Sonova beschleunigt Programm zum Kostensparen

06. Juli 2020 12:28

Stäfa ZH - Die Coronavirus-Pandemie wird die Umsätze von Sonova im laufenden Halbjahr auf etwa 65 bis 75 Prozent des Vorjahreswerts drücken, erwartet der Hörgerätehersteller. Sonova will daher einige Unternehmensbereiche optimieren. Zudem sollen Standorte von Fachgeschäften zusammengelegt werden.

Die Erholung der Markts für Hörgeräte sei in den letzten Wochen schneller als erwartet verlaufen, erläutert Sonova in einer Mitteilung. Ihr zufolge hat der Hörgerätehersteller aus Stäfa in den ersten drei Monaten seines Geschäftsjahres 2020/21 einen Gesamtumsatz in Höhe von 59 Prozent des Vorjahreswerts erwirtschaftet. Für das gesamte laufende Halbjahr geht Sonova von 25 bis 35 Prozent geringeren Umsätzen als im Vorjahr aus. Beim bereinigten Betriebsergebnis (EBITA) wird eine Marge „im einstelligen Bereich“ erwartet.

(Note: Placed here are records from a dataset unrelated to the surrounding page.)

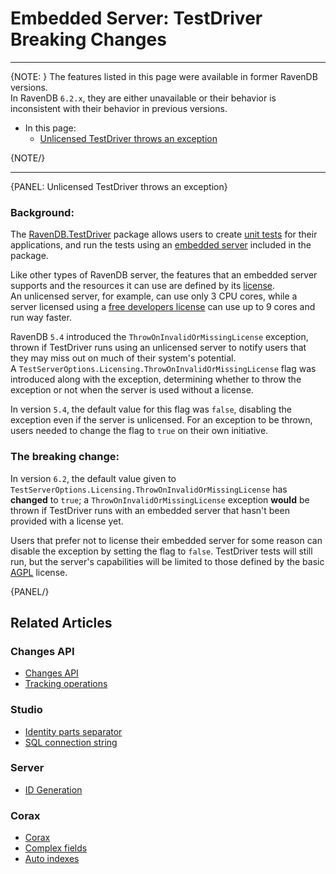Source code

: # Embedded Server: TestDriver Breaking Changes
---

{NOTE: }
The features listed in this page were available in former RavenDB versions.  
In RavenDB `6.2.x`, they are either unavailable or their behavior is inconsistent 
with their behavior in previous versions.  

* In this page:  
   * [Unlicensed TestDriver throws an exception](../../migration/embedded/testdriver-breaking-changes#unlicensed-testdriver-throws-an-exception)  

{NOTE/}

---

{PANEL: Unlicensed TestDriver throws an exception}

### Background:

The [RavenDB.TestDriver](https://www.nuget.org/packages/RavenDB.TestDriver/) package 
allows users to create [unit tests](../../start/test-driver) for their applications, 
and run the tests using an [embedded server](../../server/embedded) included in the package.  

Like other types of RavenDB server, the features that an embedded server supports 
and the resources it can use are defined by its [license](https://ravendb.net/buy).  
An unlicensed server, for example, can use only 3 CPU cores, while a server 
licensed using a [free developers license](https://ravendb.net/buy#developer) 
can use up to 9 cores and run way faster.  

RavenDB `5.4` introduced the `ThrowOnInvalidOrMissingLicense` exception, thrown 
if TestDriver runs using an unlicensed server to notify users that they may miss out 
on much of their system's potential.  
A `TestServerOptions.Licensing.ThrowOnInvalidOrMissingLicense` flag was introduced 
along with the exception, determining whether to throw the exception or not when the 
server is used without a license.  

In version `5.4`, the default value for this flag was `false`, disabling the exception 
even if the server is unlicensed. For an exception to be thrown, users needed to change 
the flag to `true` on their own initiative.  

### The breaking change:

In version `6.2`, the default value given to `TestServerOptions.Licensing.ThrowOnInvalidOrMissingLicense` 
has **changed** to `true`; a `ThrowOnInvalidOrMissingLicense` exception **would** 
be thrown if TestDriver runs with an embedded server that hasn't been provided with 
a license yet.  

Users that prefer not to license their embedded server for some reason can disable 
the exception by setting the flag to `false`. TestDriver tests will still run, but 
the server's capabilities will be limited to those defined by the basic 
[AGPL](https://ravendb.net/legal/ravendb/commercial-license-eula) license.  

{PANEL/}

## Related Articles

### Changes API
- [Changes API](../../client-api/changes/what-is-changes-api)  
- [Tracking operations](../../client-api/changes/how-to-subscribe-to-operation-changes)  

### Studio
- [Identity parts separator](../../studio/server/client-configuration#set-the-client-configuration-(server-wide))  
- [SQL connection string](../../studio/database/tasks/import-data/import-from-sql#create-a-new-import-configuration)  

### Server
- [ID Generation](../../server/kb/document-identifier-generation#id-generation-by-server)

### Corax
- [Corax](../../indexes/search-engine/corax)  
- [Complex fields](../../indexes/search-engine/corax#handling-of-complex-json-objects)  
- [Auto indexes](../../indexes/search-engine/corax#if-corax-encounters-a-complex-property-while-indexing)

Vor dem Hintergrund der Auswirklungen der Coronavirus-Pandemie will das Unternehmen zudem seine bereits begonnenen Anstrengungen zur Optimierung der Betriebsstrukturen beschleunigen. Im Geschäftsjahr 2020/21 werde Sonova hier rund 40 bis 60 Millionen Franken in Administration, Produktion, Logistik und Back-Office investieren, informiert das Unternehmen in der Mitteilung. Zudem soll das Netz an unternehmenseigenen Fachgeschäften durch die Zusammenlegung von Standorten gestrafft werden. Der Hörgerätehersteller rechnet damit, nach Umsetzung aller Massnahmen jährlich rund 50 bis 70 Millionen Franken an Kosten zu sparen.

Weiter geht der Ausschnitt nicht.